[Records from a collection]

***

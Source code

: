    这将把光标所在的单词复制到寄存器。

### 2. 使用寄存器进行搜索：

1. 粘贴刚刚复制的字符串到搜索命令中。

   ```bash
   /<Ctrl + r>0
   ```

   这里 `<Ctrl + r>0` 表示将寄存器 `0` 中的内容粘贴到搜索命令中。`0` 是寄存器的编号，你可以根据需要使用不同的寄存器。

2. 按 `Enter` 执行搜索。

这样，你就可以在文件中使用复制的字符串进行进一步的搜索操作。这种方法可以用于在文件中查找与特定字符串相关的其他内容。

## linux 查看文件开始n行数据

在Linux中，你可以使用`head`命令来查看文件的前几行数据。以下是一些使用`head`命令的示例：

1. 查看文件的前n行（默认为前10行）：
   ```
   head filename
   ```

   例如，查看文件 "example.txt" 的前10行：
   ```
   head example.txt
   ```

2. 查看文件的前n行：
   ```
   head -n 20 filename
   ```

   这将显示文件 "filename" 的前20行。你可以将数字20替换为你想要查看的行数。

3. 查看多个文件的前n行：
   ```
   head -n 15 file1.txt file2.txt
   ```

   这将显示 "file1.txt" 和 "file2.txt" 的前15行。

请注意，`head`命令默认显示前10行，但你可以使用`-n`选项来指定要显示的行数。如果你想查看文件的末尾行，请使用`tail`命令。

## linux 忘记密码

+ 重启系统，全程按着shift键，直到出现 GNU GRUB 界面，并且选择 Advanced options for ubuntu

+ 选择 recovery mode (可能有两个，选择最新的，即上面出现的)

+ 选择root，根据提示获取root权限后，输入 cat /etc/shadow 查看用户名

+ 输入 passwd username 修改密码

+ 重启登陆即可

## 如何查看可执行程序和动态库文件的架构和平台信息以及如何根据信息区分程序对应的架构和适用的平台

***

Make a copy of each line in the records that has the word "example".

Reply to the exercise:
   例如，查看文件 "example.txt" 的前10行：
   head example.txt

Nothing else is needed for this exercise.